故意免責規定

今回は、火災保険の契約者以外の人による【建物への放火】について、保険会社の免責が認められた事例をご紹介します。

どのようなケースだと、保険金が支払われないのか?の参考になる事例のひとつとなります。

裁判までのあらすじ

今回は、実質的な保険契約者が、その建物に放火したと推認された事案について、裁判所が保険会社に対して免責を認めた事例になります。

まずは、裁判を提起した原告側(保険契約者側)の陳述書を参考にしながら、あらすじを下記にご紹介します。

私(A)と兄(B)の父親であるXは、自分の所有する店舗兼住宅について、Y保険会社と店舗総合保険契約(火災保険)を締結し、更新を重ねていた。

B(兄)は、平成16年9月頃からX(父親)と同居を開始し、Y社との間で平成16年10月21日に締結された契約更新手続きには同席していたほか、平成17年9月29日の更新の際には、既にXには認知症の症状が現れていたことから、実際に契約更新の申込み手続きを行うようになっていた。

平成17年12月25日、本件店舗(スナック)から火災が発生し、本件建物及びその内部の什器等が全焼するに至った。

そこで、Xが火災直後に亡くなったことから、BがY社に対して保険金の支払いを求めたところ、Y社はこれに応じず、Bもその後亡くなったことから、私(A)が保険金請求訴訟を提起した。

Y社は、本件火災が実質的な保険契約者及び被保険者であるBの故意によって生じたものであり、免責されると主張している。

本件火災がBの故意により招致されたものであることについて争いがなかったとして、今回の場合にも故意免責規定が適用されるのか?

解説

今回の問題は、形式的には約款所定の「保険契約者、被保険者、又はこれらの者の法定代理人」でない者の関与により火災が生じた場合、すなわち本件のB(兄)の様に実質的に保険契約者と評価し得る者のほか、実質的に被保険者と評価し得る者、被保険者に代わって物件を管理していた者等によって火災が生じた場合には、免責規定の適用があるのかどうか?です。

結論から申し上げると、今回の事例では、免責規定が適用されました。

次にもう少し詳しく解説していきます。

1.問題の所在

火災保険契約の種類は様々なものがあり、各々に普通保険約款がありますが、その全ての約款において、「保険契約者又は被保険者の故意、もしくは重過失又は法令違反によって生じた損害に対しては保険金を支払わない」という免責事由が規定されています。

そこで本件のように、形式的には保険契約者又は被保険者以外の故意・重過失により火災が発生した場合にも、同様に免責されるのかどうか、免責規定の趣旨とも関連しつつ、問題となります。

2.学説・判例の紹介

学説の面からは、実質上の保険契約者又は被保険者による事故招致が免責事由に該当することを肯定する見解や、ドイツ法の代表者責任論に基づいて、保険契約者間の公平の見地から、被保険者に代わり保険の目的物を事実上管理する地位にある者による事故招致も保険者免責とする見解が存在しています。

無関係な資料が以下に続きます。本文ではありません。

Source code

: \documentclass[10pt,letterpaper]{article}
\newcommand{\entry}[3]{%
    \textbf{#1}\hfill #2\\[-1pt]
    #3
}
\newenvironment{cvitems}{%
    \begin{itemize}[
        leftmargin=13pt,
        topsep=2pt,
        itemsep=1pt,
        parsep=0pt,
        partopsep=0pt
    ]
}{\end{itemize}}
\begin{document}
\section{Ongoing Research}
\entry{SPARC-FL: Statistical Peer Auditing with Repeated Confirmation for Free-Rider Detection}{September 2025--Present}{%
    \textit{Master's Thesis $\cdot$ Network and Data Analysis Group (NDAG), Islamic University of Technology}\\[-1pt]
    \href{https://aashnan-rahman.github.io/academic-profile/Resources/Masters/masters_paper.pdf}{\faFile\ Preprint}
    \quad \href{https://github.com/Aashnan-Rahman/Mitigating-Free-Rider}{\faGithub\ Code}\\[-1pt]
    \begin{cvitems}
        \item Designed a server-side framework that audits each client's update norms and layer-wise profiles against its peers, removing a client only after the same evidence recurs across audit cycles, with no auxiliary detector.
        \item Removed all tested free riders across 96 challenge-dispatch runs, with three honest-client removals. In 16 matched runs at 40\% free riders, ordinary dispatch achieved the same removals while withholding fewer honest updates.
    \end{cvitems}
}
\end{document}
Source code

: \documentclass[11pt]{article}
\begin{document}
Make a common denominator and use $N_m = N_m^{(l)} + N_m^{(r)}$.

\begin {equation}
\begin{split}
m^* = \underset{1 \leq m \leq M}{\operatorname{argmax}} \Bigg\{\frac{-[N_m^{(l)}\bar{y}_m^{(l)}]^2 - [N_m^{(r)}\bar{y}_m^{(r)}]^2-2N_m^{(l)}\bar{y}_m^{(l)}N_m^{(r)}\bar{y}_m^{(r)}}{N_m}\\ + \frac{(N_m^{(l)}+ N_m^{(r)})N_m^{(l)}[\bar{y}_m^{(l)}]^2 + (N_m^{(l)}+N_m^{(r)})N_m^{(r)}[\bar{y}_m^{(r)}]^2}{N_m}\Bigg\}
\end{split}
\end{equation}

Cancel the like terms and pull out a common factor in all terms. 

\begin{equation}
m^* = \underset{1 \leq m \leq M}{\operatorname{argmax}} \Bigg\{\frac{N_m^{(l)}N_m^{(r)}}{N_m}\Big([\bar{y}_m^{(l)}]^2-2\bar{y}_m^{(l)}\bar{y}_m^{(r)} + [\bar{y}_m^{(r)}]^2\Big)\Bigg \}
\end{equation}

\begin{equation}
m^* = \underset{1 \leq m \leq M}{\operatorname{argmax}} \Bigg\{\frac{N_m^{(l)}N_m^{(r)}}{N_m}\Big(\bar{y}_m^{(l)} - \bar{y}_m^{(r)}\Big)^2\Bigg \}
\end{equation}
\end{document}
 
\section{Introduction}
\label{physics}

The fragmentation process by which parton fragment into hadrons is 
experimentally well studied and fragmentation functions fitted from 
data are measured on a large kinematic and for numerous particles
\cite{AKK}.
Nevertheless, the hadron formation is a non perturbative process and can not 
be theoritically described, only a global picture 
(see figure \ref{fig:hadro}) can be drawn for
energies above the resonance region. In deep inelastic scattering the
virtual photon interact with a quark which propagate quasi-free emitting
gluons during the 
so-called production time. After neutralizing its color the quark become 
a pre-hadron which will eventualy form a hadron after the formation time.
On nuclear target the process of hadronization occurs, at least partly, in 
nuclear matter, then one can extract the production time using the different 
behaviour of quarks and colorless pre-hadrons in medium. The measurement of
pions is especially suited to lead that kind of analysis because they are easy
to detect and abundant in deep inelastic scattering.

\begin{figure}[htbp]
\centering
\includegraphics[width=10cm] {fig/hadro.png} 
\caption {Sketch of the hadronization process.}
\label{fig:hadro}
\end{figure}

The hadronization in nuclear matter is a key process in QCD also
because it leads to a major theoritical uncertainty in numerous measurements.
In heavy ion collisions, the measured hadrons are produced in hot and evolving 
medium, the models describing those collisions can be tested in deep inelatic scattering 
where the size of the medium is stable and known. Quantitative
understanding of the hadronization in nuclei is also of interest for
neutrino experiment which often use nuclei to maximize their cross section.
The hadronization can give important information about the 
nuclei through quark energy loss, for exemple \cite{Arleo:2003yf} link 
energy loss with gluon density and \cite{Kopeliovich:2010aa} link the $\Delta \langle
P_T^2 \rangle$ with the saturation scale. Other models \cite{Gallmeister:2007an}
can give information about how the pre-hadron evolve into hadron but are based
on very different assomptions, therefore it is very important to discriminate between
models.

過去の他の同じ様な判例を分析すると、以下の3点の判例趣旨が存在しています。

  1. 形式的には保険契約者ではないが、保険契約者と同様に振る舞い、実質的な保険契約者と評価し得る者による事故招致であることから免責されるとする
  2. 事故招致者が、保険金給付に実質的な利害関係を有していて、実質的被保険者と評価できることから免責されるとする
  3. 被保険者に代わって物件を管理していた者による事故招致であることから免責されるとする

要するに、契約者側の関係者(法的な契約者ではないけど、その契約者を介護していたりしている人)が原因としての事故の場合も、基本的には保険会社は免責される事が多いという法的判断が下されているという事になります。

3.本件に関連する判例の紹介

本件の同様の事案について、判例(詳しくは判例タイムズで詳細を閲覧頂けます。)では、理論的根拠は明示していないですが、以下のとうり判示がされました。

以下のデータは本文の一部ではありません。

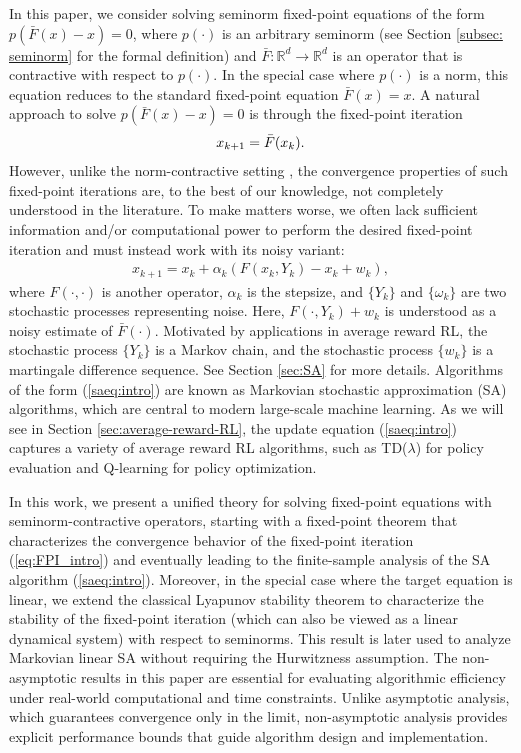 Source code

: \documentclass[11 pt]{article}
\begin{document}
	
	In this paper, we consider solving seminorm fixed-point equations of the form $ p(\bar{F}(x) - x) = 0 $, where $ p(\cdot) $ is an arbitrary seminorm (see Section \ref{subsec: seminorm} for the formal definition) and $ \bar{F}: \mathbb{R}^d \to \mathbb{R}^d $ is an operator that is contractive with respect to $ p(\cdot) $. In the special case where $ p(\cdot) $ is a norm, this equation reduces to the standard fixed-point equation $ \bar{F}(x) = x $. A natural approach to solve $ p(\bar{F}(x) - x) = 0 $ is through the fixed-point iteration
	\begin{align}\label{eq:FPI_intro}
		x_{k+1} = \Bar{F}(x_k).
	\end{align} 
	However, unlike the norm-contractive setting \cite{banach1922operations}, the convergence properties of such fixed-point iterations are, to the best of our knowledge, not completely understood in the literature. To make matters worse, we often lack sufficient information and/or computational power to perform the desired fixed-point iteration and must instead work with its noisy variant:
	\begin{align}\label{saeq:intro}
		x_{k+1} = x_k + \alpha_k (F(x_k, Y_k) - x_k + w_k),
	\end{align}
	where $ F(\cdot, \cdot) $ is another operator, $ \alpha_k $ is the stepsize, and $ \{Y_k\} $ and $ \{\omega_k\} $ are two stochastic processes representing noise. Here, $F(\cdot,Y_k)+w_k$ is understood as a noisy estimate of $\bar{F}(\cdot)$. Motivated by applications in average reward RL, the stochastic process $\{Y_k\}$ is a Markov chain, and the stochastic process $\{w_k\}$ is a martingale difference sequence. See Section \ref{sec:SA} for more details.  Algorithms of the form (\ref{saeq:intro}) are known as Markovian stochastic approximation (SA) algorithms, which are central to modern large-scale machine learning. As we will see in Section \ref{sec:average-reward-RL}, the update equation (\ref{saeq:intro}) captures a variety of average reward RL algorithms, such as TD($\lambda$) for policy evaluation and Q-learning for policy optimization.
	
	In this work, we present a unified theory for solving fixed-point equations with seminorm-contractive operators, starting with a fixed-point theorem that characterizes the convergence behavior of the fixed-point iteration (\ref{eq:FPI_intro}) and eventually leading to the finite-sample analysis of the SA algorithm (\ref{saeq:intro}). Moreover, in the special case where the target equation is linear, we extend the classical Lyapunov stability theorem to characterize the stability of the fixed-point iteration (which can also be viewed as a linear dynamical system) with respect to seminorms. This result is later used to analyze Markovian linear SA without requiring the Hurwitzness assumption. The non-asymptotic results in this paper are essential for evaluating algorithmic efficiency under real-world computational and time constraints. Unlike asymptotic analysis, which guarantees convergence only in the limit, non-asymptotic analysis provides explicit performance bounds that guide algorithm design and implementation.
	
\end{document}
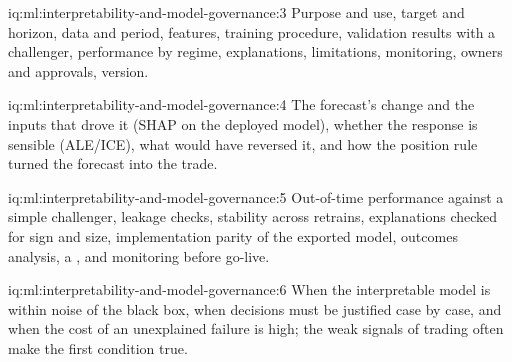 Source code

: \begin{solution}{iq:ml:interpretability-and-model-governance:3}
Purpose and use, target and horizon, data and period, features, training procedure, validation results with a challenger,
performance by regime, explanations, limitations, monitoring, owners and approvals, version.
\end{solution}

\begin{solution}{iq:ml:interpretability-and-model-governance:4}
The forecast's change and the inputs that drove it (SHAP on the deployed model), whether the response is sensible (ALE/ICE),
what would have reversed it, and how the position rule turned the forecast into the trade.
\end{solution}

\begin{solution}{iq:ml:interpretability-and-model-governance:5}
Out-of-time performance against a simple challenger, leakage checks, stability across retrains, explanations checked for sign
and size, implementation parity of the exported model, outcomes analysis, a , and monitoring before go-live.
\end{solution}

\begin{solution}{iq:ml:interpretability-and-model-governance:6}
When the interpretable model is within noise of the black box, when decisions must be justified case by case, and when the
cost of an unexplained failure is high; the weak signals of trading often make the first condition true.
\end{solution}
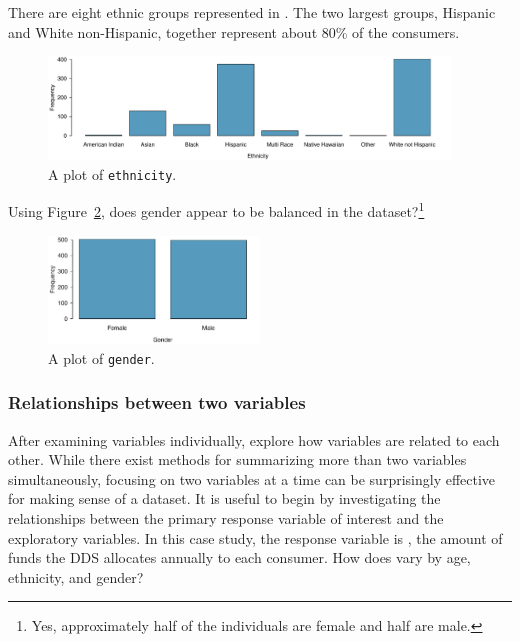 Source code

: There are eight ethnic groups represented in . The two largest groups, Hispanic and White non-Hispanic, together represent about 80\% of the consumers.

\begin{figure}[h]
	\centering
	\includegraphics[width=0.95\textwidth]{ch_intro_to_data_oi_biostat/figures/ddsEthnicityPlot/ddsEthnicityPlot}
	\caption{A plot of \texttt{ethnicity}. }
	\label{ddsEthnicityPlot}
\end{figure}

\begin{exercise} Using Figure~\ref{ddsGenderPlot}, does gender appear to be balanced in the  dataset?\footnote{Yes, approximately half of the individuals are female and half are male.}

\begin{figure}[h]
	\centering
	\includegraphics[width=0.5\textwidth]{ch_intro_to_data_oi_biostat/figures/ddsGenderPlot/ddsGenderPlot}
	\caption{A plot of \texttt{gender}. }
	\label{ddsGenderPlot}
\end{figure}

\end{exercise}



\subsubsection{Relationships between two variables}

After examining variables individually, explore how variables are related to each other. While there exist methods for summarizing more than two variables simultaneously, focusing on two variables at a time can be surprisingly effective for making sense of a dataset. It is useful to begin by investigating the relationships between the primary response variable of interest and the exploratory variables. In this case study, the response variable is , the amount of funds the DDS allocates annually to each consumer. How does  vary by age, ethnicity, and gender?

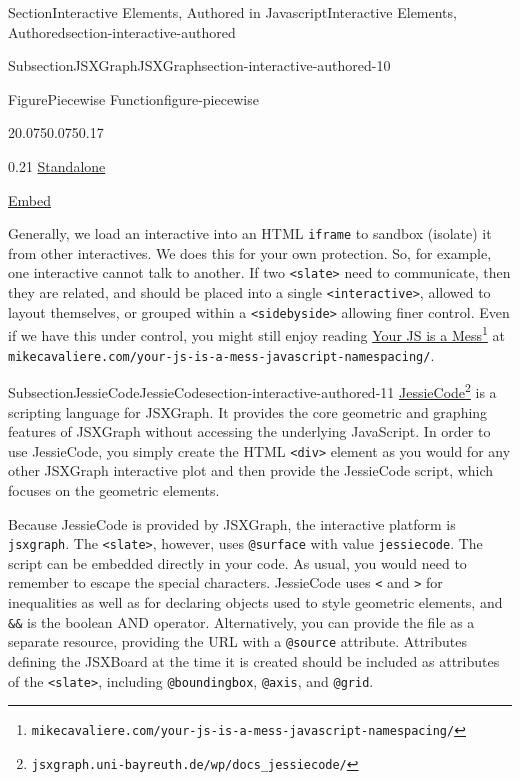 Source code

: \documentclass[twoside,10pt,]{article}
\newcommand{\mono}[1]{\texttt{#1}}
\numberwithin{equation}{section}
\begin{document}
\begin{sectionptx}{Section}{Interactive Elements, Authored in Javascript}{}{Interactive Elements, Authored}{}{}{section-interactive-authored}
\begin{subsectionptx}{Subsection}{JSXGraph}{}{JSXGraph}{}{}{section-interactive-authored-10}
\begin{figureptx}{Figure}{Piecewise Function}{figure-piecewise}{}
\begin{sidebyside}{2}{0.075}{0.075}{0.17}
\begin{sbspanel}{0.21}
\href{https://pretextbook.org/examples/sample-article/html/interactive-piecewise.html}{Standalone}%
\par
\href{https://pretextbook.org/examples/sample-article/html/interactive-piecewise-if.html}{Embed}%
\end{sbspanel}%
\end{sidebyside}%
\tcblower
\end{figureptx}%
Generally, we load an interactive into an HTML \mono{iframe} to sandbox (isolate) it from other interactives.  We does this for your own protection.  So, for example, one interactive cannot talk to another.  If two \mono{<slate>} need to communicate, then they are related, and should be placed into a single \mono{<interactive>}, allowed to layout themselves, or grouped within a \mono{<sidebyside>} allowing finer control.  Even if we have this under control, you might still enjoy reading \href{http://mikecavaliere.com/your-js-is-a-mess-javascript-namespacing/}{Your JS is a Mess}\footnote{\nolinkurl{mikecavaliere.com/your-js-is-a-mess-javascript-namespacing/}\label{section-interactive-authored-10-16-6}} at \mono{mikecavaliere.com/your-js-is-a-mess-javascript-namespacing/}.%
\end{subsectionptx}
%
%
\typeout{************************************************}
\typeout{************************************************}
%
\begin{subsectionptx}{Subsection}{JessieCode}{}{JessieCode}{}{}{section-interactive-authored-11}
%
\href{https://jsxgraph.uni-bayreuth.de/wp/docs_jessiecode/}{JessieCode}\footnote{\nolinkurl{jsxgraph.uni-bayreuth.de/wp/docs_jessiecode/}\label{section-interactive-authored-11-3-2}} is a scripting language for JSXGraph. It provides the core geometric and graphing features of JSXGraph without accessing the underlying JavaScript. In order to use JessieCode, you simply create the HTML \mono{<div>} element as you would for any other JSXGraph interactive plot and then provide the JessieCode script, which focuses on the geometric elements.%
\par
Because JessieCode is provided by JSXGraph, the interactive platform is \mono{jsxgraph}. The \mono{<slate>}, however, uses \mono{@surface} with value \mono{jessiecode}. The script can be embedded directly in your code. As usual, you would need to remember to escape the special characters. JessieCode uses \mono{<} and \mono{>} for inequalities as well as for declaring objects used to style geometric elements, and \mono{\&\&} is the boolean AND operator. Alternatively, you can provide the file as a separate resource, providing the URL with a \mono{@source} attribute. Attributes defining the JSXBoard at the time it is created should be included as attributes of the \mono{<slate>}, including \mono{@boundingbox}, \mono{@axis}, and \mono{@grid}.%

\end{subsectionptx}
\end{sectionptx}
\end{document}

「Xが本件各保険契約の当事者であるが、その申込手続きをしたのはBであり、当時、Bは本件建物においてXの面倒を見るためにXと同居していたのであるし、Xに認知症の症状が現れていたこともあって、本件建物の管理を含め、Bが家計を管理していたことが明らかであるから、このような事情の下においては、Bの故意によって損害が生じた場合であっても、本件各保険契約約款における故意免責規定の適用があるというべきである。」

まとめ

今回の事案のB(同居していた兄)のように、「実質的に保険契約者と評価し得る者のほか、実質的に被保険者と評価し得る者、被保険者に代わって物件を管理していた者等」によって火災が生じた場合には、Bの放火への関与を裏付ける様々な間接事情を総合的に考慮したうえで、場合によっては免責規定の適用を認めるべきという流れになっているのが、今の世の中の流れです。